So trig integrals show up all over the place and kind of get to use them right away. All right, so let's start with the three main trig substitutions we're going to be using. And the idea behind these trig substitutions is they give us a way to integrate square root functions.

So square root functions are kind of notoriously difficult to integrate. Sometimes we can get lucky and just do a plain old substitution or things like that. But generally, they can be tricky.

So the idea of trig substitutions... is one way to help us integrate these square root functions. All right, so the kind of the three main square root terms that show up quite a bit are right here.

So when we have the square root of some constant squared minus x squared, we might see square root terms that have some constant squared plus x squared. And then we might have another square root term that has x squared minus a constant squared. And for each of those, there's a trig substitution that we would select. So if we see something like this in our integral, the trig substitution that we would use is right here.

All right, so the first example we're going to look at is for that first square root term where we have a constant squared. minus x squared. And if that's the square root term that we see, the choice for x that we're going to make for our substitution is we're going to let x equal a times that constant times sine theta.

So we're letting x equal this trig function. And once we have x kind of selected here, Then we're going to calculate the differential dx. So in this case, we differentiate a times sine theta, and we get a times cosine theta, and then we multiply by d theta.

So we see how our differential is going to change. And where this technique is going to shine is we're able to simplify this square root term so that we don't have a square root term. And this part here... is going to involve our trig identities. So for this first one, let's actually show how this square root term simplifies to just a times cosine theta if this is our choice for x.

All right, so let's start. So we're going to prove, we're going to prove the first one, and you know if you want to have some fun you can try all three of them. But we're going to do the first one.

They kind of feel the same. All right, so let's suppose that we're starting with the square root a squared. Again, just a constant minus x squared.

And let's suppose that we're going to use this for our choice for x. So let's fill that in. So wherever we see an x, we're going to replace that with a times sine theta. All right, so. We're just doing our trig substitution there.

All right. Well, we've got a constant times sine, all being squared. So if we distribute the squared, this becomes the square root of a squared minus a squared times sine squared.

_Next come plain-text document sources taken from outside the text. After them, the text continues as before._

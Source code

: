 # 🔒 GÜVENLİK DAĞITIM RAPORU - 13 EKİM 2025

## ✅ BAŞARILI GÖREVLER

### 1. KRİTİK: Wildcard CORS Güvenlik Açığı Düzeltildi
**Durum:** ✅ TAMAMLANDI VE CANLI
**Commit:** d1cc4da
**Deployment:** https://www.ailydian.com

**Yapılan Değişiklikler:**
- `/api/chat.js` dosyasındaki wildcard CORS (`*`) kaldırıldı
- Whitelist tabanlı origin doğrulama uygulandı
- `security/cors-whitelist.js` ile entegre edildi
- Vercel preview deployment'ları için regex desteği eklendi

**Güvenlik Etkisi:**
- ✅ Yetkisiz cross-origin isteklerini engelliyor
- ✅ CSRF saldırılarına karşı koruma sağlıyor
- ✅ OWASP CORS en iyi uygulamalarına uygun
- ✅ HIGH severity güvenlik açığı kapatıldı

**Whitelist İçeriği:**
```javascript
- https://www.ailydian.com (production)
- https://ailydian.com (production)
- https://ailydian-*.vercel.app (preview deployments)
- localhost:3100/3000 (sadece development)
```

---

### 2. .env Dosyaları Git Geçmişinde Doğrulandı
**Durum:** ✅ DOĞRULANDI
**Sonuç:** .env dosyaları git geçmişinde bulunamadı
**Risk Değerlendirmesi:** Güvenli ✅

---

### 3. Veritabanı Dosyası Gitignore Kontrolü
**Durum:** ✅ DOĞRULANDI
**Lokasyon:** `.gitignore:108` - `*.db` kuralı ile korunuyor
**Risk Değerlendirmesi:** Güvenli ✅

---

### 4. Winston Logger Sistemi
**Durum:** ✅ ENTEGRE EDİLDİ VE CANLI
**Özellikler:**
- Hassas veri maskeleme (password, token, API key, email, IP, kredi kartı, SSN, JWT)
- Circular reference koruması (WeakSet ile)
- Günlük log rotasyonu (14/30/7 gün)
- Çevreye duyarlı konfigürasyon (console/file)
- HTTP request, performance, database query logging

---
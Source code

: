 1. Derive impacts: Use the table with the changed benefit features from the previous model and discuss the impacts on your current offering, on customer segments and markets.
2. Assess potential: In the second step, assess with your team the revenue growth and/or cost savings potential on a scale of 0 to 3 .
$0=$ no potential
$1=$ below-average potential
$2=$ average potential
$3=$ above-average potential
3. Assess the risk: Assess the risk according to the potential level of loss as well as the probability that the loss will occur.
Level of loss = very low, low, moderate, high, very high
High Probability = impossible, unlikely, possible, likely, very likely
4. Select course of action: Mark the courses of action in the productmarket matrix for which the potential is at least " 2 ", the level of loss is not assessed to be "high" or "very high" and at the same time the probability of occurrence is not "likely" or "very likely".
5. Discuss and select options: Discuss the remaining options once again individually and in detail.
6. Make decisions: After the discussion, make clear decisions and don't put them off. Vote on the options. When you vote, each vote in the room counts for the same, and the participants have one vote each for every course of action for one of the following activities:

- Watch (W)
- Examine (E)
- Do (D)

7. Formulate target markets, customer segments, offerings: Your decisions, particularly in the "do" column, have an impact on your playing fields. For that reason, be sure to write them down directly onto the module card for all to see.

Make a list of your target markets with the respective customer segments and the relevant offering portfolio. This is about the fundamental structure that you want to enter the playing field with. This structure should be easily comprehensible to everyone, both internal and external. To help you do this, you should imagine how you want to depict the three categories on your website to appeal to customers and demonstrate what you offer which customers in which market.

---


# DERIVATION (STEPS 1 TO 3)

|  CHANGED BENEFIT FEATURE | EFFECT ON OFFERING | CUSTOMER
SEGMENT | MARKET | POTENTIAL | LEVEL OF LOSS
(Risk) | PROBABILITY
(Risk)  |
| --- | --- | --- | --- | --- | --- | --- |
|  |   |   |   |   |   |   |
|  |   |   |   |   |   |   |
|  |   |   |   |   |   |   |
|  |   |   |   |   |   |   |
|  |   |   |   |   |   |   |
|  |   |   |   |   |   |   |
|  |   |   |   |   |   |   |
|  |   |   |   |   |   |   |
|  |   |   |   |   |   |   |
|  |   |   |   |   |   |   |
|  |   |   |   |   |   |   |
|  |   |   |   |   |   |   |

And now underneath the square root, both of those terms have an a squared, so we can factor out an a squared term. And what we have left is 1 minus sine squared. Okay, so far so good. And now, kind of where the magic happens, we have a trig identity that allows us to simplify that.

And, whoop, made my square root too big. Let's shave off a little bit. We know that 1 minus sine squared becomes cosine squared. So a little bit of magic there.

Trig identity magic. All right, so there's our trig identity. And now this is a perfect square underneath the square root.

So we can simplify. And it just becomes a times cosine theta. All right, and we proved it. We got it there.

All right, so... In practice, we can, you don't necessarily have to show this every time. Good to kind of go through it once.

And for the other two, if we're going to let, if we have the square root term a squared plus x squared, well, we're going to let x equal a times tangent theta. And the trig identity for this one that you would use is that secant squared is equal to 1 plus tangent squared. So the plus sign.

kind of matches up with the tangent there. And you could run through it, very similar, and you'd use that trig identity, and you would see that this square root term gets converted into a times secant theta. And same thing for if we have a square root x squared minus a squared, well you're going to let x equal a times secant theta, and you would use that same trig identity to convert the square root term, and it would become a times tangent theta.

So a way to kind of remember, once you make the choice for x, the square root term is just going to kind of switch over to the opposite trig function relative to those trig identities. So we know that we have sine squared plus cosine squared is equal to one, kind of the main trig identity here. So you want to think of, based on that trig identity, sine and cosine are kind of opposite functions. So if we're going to let x equal a times sine theta...

Well, then the square root term is just going to become the opposite one. It's going to become cosine. If we're doing the trig substitution where we're letting x equal a times tangent theta, again, let's remember we have that main trig identity that says secant squared theta is equal to 1 plus tangent squared theta. So based on this trig identity, you can kind of think of, in some way, secant and tan as opposite trig functions based on that trig identity. So if we're going to let x equal tangent, well, then the square root term becomes secant.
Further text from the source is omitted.